Monday, October 29, 2018

Monday Morning Links

Miscellaneous material to start your week.

- Gavin Kelly writes that the UK's welfare state has been shaped by the Cons to prevent working households from being able to aspire to anything better than precarity:
According to a recent analysis for the Equality and Human Rights Commission, the combined effect of the changes to the tax and benefits system between 2010 and 2021 will be average losses for a couple with children of £3,000 a year, rising to more than £5,000 for a lone-parent family – almost a fifth of their income. Families with disabled members, or with three or more children, tend to lose more.

These are life-altering sums. In every corner of Britain, we see the symptoms of these and other cuts as growing numbers fall through the gaping holes in our safety net: the rise in food banks, street-sleeping, temporary accommodation and problem-debt. Tax-credits for those on middle incomes have been steadily chipped away and child benefit for the better off axed altogether – though it’s still the case that the support on offer to middle Britain remains more generous than it was in the mid-1990s, prior to the Labour government. The use of the benefits system has also changed: jobseeker’s allowance, which has withered in value compared to earnings, is claimed by only six out of 10 of today’s unemployed, compared to almost 100% in the early 1990s.
 
The cold calculus of cash losses is vitally important, of course, but only tells us part of the story. A core idea of the welfare state was that it provided the bedrock of security needed for people to take economic risk. Increasingly, however, it has the opposite psychological effect. Take universal credit for example. It’s not just that 3.2 million working households will be £2.5k worse off than under the old system (though 2.2 million will be better off). Moving today’s benefit claimants on to UC over the next five years will involve several million families knowing they face big losses if their personal circumstances alter – the birth of a new child, separation from a partner, a boost in earnings.

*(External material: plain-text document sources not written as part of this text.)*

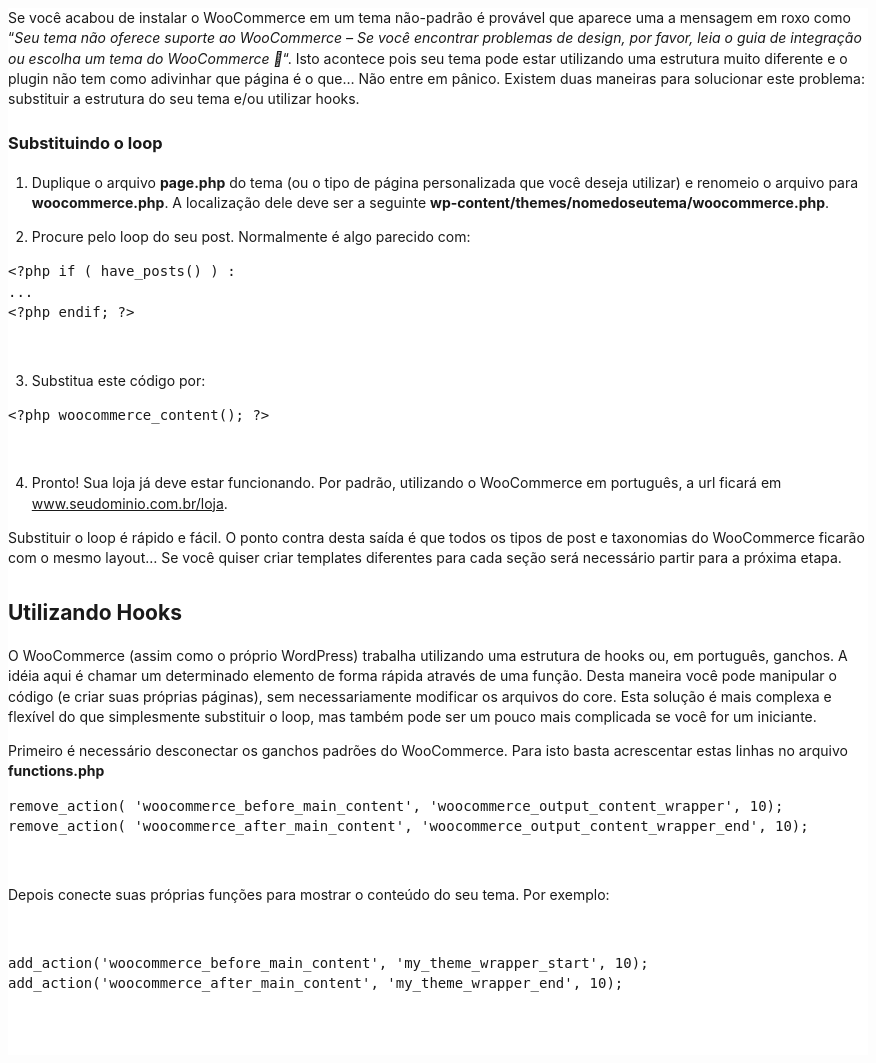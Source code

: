 Se você acabou de instalar o WooCommerce em um tema não-padrão é provável que aparece uma a mensagem em roxo como &#8220;_Seu tema não oferece suporte ao WooCommerce – Se você encontrar problemas de design, por favor, leia o guia de integração ou escolha um tema do WooCommerce 🙂_&#8220;. Isto acontece pois seu tema pode estar utilizando uma estrutura muito diferente e o plugin não tem como adivinhar que página é o que&#8230; Não entre em pânico. Existem duas maneiras para solucionar este problema: substituir a estrutura do seu tema e/ou utilizar hooks.

### Substituindo o loop

1. Duplique o arquivo **page.php** do tema (ou o tipo de página personalizada que você deseja utilizar) e renomeio o arquivo para **woocommerce.php**. A localização dele deve ser a seguinte **wp-content/themes/nomedoseutema/woocommerce.php**.

2. Procure pelo loop do seu post. Normalmente é algo parecido com:

<pre>&lt;?php if ( have_posts() ) :
...
&lt;?php endif; ?&gt;</pre>

&nbsp;

3. Substitua este código por:

<pre>&lt;?php woocommerce_content(); ?&gt;</pre>

&nbsp;

4. Pronto! Sua loja já deve estar funcionando. Por padrão, utilizando o WooCommerce em português, a url ficará em www.seudominio.com.br/loja.

Substituir o loop é rápido e fácil. O ponto contra desta saída é que todos os tipos de post e taxonomias do WooCommerce ficarão com o mesmo layout&#8230; Se você quiser criar templates diferentes para cada seção será necessário partir para a próxima etapa.

## Utilizando Hooks

O WooCommerce (assim como o próprio WordPress) trabalha utilizando uma estrutura de hooks ou, em português, ganchos. A idéia aqui é chamar um determinado elemento de forma rápida através de uma função. Desta maneira você pode manipular o código (e criar suas próprias páginas), sem necessariamente modificar os arquivos do core. Esta solução é mais complexa e flexível do que simplesmente substituir o loop, mas também pode ser um pouco mais complicada se você for um iniciante.

Primeiro é necessário desconectar os ganchos padrões do WooCommerce. Para isto basta acrescentar estas linhas no arquivo **functions.php**

<pre>remove_action( 'woocommerce_before_main_content', 'woocommerce_output_content_wrapper', 10);
remove_action( 'woocommerce_after_main_content', 'woocommerce_output_content_wrapper_end', 10);</pre>

&nbsp;

Depois conecte suas próprias funções para mostrar o conteúdo do seu tema. Por exemplo:

&nbsp;

<pre>add_action('woocommerce_before_main_content', 'my_theme_wrapper_start', 10);
add_action('woocommerce_after_main_content', 'my_theme_wrapper_end', 10);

An idea conceived in the name of “aspiration” has yielded a policy that will pressure families to stand still.
- The Globe and Mail's editorial board notes that Doug Ford's "business-friendly" messaging in fact reflects nothing more than enmity for the working poor. And PressProgress documents how workers will be worse off if Ford gets his way.

- Mitchell Anderson discusses the corrupting influence of the fossil fuel industry generally. And David Roberts points out the tens of millions of dollars it's poured into attacking citizens' initiatives in a single U.S. election cycle.

- Meanwhile, Tristin Hopper discusses the effect a carbon price will have in reducing greenhouse gas emissions. But Nic Rivers and Leah Stokes note that there's limited evidence to suggest a Lib-style rebate scheme will help to build popular support for stronger climate policy.

- Finally, David Climenhaga examines the backstory behind the sale of Jason Kenney's UCP platform to car dealerships.